*What is needed*
Can you pull out each line of the data below that includes the word "ListPermissionSetsResponseTypeDef"?

*Available data*
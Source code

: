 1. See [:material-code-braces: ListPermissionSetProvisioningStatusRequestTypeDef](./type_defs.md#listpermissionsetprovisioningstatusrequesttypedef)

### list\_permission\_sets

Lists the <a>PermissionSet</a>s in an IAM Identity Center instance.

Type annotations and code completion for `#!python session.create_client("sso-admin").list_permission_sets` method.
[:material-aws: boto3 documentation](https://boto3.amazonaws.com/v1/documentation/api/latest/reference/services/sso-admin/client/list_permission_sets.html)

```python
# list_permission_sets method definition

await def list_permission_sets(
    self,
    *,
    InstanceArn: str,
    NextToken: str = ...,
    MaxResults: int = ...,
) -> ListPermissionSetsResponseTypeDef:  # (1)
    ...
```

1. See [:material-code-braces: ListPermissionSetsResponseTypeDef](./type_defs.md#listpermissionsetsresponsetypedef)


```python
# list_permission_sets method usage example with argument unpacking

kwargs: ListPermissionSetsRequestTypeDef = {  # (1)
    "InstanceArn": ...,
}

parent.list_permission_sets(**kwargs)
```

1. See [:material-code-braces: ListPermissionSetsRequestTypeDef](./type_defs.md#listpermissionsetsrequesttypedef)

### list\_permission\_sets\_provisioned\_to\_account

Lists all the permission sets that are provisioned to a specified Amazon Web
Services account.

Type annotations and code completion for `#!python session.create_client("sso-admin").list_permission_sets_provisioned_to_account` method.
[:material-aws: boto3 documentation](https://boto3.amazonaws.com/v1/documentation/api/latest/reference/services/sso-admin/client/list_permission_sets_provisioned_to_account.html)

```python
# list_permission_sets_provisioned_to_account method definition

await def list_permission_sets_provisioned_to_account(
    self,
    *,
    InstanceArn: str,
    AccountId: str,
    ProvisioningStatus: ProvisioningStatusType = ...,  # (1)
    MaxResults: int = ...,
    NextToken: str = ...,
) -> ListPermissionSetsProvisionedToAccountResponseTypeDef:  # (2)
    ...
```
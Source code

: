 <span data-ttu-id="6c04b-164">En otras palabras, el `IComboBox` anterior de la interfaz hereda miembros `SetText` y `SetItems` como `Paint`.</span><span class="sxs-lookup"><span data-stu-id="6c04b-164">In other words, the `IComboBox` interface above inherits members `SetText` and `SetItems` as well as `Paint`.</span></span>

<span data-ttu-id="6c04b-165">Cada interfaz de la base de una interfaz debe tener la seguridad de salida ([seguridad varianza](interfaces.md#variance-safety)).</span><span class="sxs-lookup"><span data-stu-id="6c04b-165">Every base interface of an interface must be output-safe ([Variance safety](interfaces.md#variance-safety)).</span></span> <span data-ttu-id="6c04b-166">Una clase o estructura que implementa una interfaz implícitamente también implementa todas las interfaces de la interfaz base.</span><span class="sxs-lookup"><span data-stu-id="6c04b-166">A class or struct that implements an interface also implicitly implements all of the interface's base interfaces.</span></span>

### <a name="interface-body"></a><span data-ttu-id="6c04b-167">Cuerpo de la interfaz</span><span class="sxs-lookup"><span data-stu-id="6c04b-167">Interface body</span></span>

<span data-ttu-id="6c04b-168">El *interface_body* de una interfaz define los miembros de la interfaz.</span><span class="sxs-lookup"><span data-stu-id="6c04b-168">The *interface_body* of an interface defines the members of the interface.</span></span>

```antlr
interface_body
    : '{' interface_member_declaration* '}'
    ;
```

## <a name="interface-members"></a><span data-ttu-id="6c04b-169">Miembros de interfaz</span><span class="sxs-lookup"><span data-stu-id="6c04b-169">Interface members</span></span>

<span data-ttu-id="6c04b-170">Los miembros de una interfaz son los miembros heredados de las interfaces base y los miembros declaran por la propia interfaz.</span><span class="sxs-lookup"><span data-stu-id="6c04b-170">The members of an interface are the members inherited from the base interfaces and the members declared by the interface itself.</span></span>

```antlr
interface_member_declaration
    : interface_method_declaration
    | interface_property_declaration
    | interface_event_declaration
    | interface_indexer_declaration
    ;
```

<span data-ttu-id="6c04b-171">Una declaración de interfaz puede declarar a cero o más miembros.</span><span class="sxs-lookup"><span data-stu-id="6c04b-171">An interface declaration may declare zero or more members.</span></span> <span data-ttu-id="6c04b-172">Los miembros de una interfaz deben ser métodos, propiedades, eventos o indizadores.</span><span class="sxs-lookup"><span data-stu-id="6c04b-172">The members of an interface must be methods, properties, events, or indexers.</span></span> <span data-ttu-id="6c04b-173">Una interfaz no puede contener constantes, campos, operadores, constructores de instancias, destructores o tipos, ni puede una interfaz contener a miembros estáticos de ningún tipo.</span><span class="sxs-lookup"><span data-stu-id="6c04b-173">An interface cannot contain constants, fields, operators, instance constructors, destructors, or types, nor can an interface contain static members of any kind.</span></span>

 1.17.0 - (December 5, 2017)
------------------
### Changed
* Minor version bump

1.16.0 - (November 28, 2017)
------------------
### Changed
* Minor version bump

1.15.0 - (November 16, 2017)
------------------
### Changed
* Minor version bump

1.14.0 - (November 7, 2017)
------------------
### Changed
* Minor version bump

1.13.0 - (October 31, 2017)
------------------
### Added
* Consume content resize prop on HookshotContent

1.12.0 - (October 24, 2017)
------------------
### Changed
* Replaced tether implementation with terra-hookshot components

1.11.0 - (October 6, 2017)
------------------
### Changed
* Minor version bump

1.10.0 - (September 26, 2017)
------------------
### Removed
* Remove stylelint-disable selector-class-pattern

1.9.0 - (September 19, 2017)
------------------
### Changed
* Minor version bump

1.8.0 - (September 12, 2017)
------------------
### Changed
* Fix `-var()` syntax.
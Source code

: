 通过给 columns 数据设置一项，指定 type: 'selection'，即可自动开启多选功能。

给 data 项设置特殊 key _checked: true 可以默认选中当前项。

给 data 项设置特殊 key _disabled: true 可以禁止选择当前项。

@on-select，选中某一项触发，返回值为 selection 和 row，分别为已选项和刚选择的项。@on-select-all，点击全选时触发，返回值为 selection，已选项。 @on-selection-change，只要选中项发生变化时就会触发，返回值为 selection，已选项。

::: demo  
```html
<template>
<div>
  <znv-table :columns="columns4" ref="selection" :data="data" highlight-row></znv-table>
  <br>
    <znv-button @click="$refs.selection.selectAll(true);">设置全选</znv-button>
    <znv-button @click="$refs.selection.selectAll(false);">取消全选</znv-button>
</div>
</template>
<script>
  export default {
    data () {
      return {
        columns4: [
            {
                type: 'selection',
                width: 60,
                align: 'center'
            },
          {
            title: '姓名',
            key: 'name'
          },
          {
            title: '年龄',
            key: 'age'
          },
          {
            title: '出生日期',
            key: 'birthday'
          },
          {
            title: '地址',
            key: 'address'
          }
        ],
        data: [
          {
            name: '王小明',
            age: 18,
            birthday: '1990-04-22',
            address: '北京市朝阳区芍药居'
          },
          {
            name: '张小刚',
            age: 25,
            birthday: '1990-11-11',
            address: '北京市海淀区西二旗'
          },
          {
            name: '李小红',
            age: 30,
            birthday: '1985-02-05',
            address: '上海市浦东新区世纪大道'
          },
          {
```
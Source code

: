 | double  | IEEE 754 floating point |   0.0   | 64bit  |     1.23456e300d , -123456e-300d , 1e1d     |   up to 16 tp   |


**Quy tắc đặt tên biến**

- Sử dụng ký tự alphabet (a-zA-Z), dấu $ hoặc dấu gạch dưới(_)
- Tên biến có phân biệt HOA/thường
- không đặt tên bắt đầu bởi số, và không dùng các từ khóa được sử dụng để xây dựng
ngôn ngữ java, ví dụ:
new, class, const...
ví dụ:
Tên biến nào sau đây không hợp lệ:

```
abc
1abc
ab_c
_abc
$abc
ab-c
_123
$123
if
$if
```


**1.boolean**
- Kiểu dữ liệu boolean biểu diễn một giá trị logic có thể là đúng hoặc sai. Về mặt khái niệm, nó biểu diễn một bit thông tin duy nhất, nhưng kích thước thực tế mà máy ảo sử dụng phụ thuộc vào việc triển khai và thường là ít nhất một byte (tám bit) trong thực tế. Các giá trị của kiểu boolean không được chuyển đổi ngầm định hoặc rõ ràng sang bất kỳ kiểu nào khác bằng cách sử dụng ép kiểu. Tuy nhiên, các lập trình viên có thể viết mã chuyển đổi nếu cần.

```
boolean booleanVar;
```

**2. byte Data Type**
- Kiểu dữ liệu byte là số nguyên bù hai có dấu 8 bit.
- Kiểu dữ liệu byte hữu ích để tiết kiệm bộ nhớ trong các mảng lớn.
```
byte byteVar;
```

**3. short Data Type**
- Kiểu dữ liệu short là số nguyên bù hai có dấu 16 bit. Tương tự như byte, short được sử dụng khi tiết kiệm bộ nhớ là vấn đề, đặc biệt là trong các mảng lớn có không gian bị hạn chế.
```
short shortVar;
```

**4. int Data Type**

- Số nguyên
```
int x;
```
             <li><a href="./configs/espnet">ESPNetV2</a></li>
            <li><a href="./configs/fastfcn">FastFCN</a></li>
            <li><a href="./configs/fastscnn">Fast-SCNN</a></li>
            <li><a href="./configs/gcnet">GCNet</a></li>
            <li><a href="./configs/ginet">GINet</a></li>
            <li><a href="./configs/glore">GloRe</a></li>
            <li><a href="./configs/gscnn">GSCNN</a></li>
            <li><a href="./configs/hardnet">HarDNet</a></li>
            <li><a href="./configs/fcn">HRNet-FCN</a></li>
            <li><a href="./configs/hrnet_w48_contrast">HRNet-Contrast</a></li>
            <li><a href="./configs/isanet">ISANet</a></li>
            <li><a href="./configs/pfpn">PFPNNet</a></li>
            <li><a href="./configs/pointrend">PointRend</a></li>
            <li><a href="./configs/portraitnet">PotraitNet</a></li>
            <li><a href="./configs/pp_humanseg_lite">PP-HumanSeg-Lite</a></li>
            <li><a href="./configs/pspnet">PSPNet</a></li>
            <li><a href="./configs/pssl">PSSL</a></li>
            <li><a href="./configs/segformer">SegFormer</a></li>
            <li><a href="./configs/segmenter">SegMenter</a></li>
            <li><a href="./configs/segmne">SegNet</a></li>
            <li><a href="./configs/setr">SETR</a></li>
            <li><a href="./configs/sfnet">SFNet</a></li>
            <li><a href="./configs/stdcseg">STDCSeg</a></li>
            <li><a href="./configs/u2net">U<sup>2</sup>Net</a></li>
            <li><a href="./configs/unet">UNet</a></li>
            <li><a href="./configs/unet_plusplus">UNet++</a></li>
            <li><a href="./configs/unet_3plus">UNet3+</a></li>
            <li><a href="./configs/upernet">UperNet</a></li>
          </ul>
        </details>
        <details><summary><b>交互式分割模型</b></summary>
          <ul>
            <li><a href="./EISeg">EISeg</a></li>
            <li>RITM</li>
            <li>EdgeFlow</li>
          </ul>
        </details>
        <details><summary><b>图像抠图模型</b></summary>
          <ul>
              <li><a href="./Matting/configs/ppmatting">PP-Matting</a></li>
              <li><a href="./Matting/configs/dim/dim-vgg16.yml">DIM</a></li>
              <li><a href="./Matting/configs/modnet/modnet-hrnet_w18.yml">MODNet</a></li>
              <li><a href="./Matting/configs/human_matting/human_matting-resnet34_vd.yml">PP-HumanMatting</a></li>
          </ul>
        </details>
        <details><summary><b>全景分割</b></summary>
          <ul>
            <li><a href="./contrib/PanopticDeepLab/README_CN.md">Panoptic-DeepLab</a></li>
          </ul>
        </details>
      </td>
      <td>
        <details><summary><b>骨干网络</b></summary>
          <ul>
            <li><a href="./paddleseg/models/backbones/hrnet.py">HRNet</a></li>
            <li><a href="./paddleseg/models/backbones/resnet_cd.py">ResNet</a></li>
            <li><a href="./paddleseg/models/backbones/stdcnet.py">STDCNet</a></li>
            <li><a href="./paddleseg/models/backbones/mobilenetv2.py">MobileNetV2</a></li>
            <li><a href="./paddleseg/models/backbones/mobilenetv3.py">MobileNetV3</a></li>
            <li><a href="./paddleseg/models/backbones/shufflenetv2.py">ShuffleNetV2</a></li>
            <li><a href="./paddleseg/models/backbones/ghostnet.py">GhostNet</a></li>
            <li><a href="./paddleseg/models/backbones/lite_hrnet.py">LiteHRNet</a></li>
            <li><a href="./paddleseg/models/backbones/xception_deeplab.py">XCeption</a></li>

*Answer to this task*
) -> ListPermissionSetsResponseTypeDef:  # (1)
1. See [:material-code-braces: ListPermissionSetsResponseTypeDef](./type_defs.md#listpermissionsetsresponsetypedef)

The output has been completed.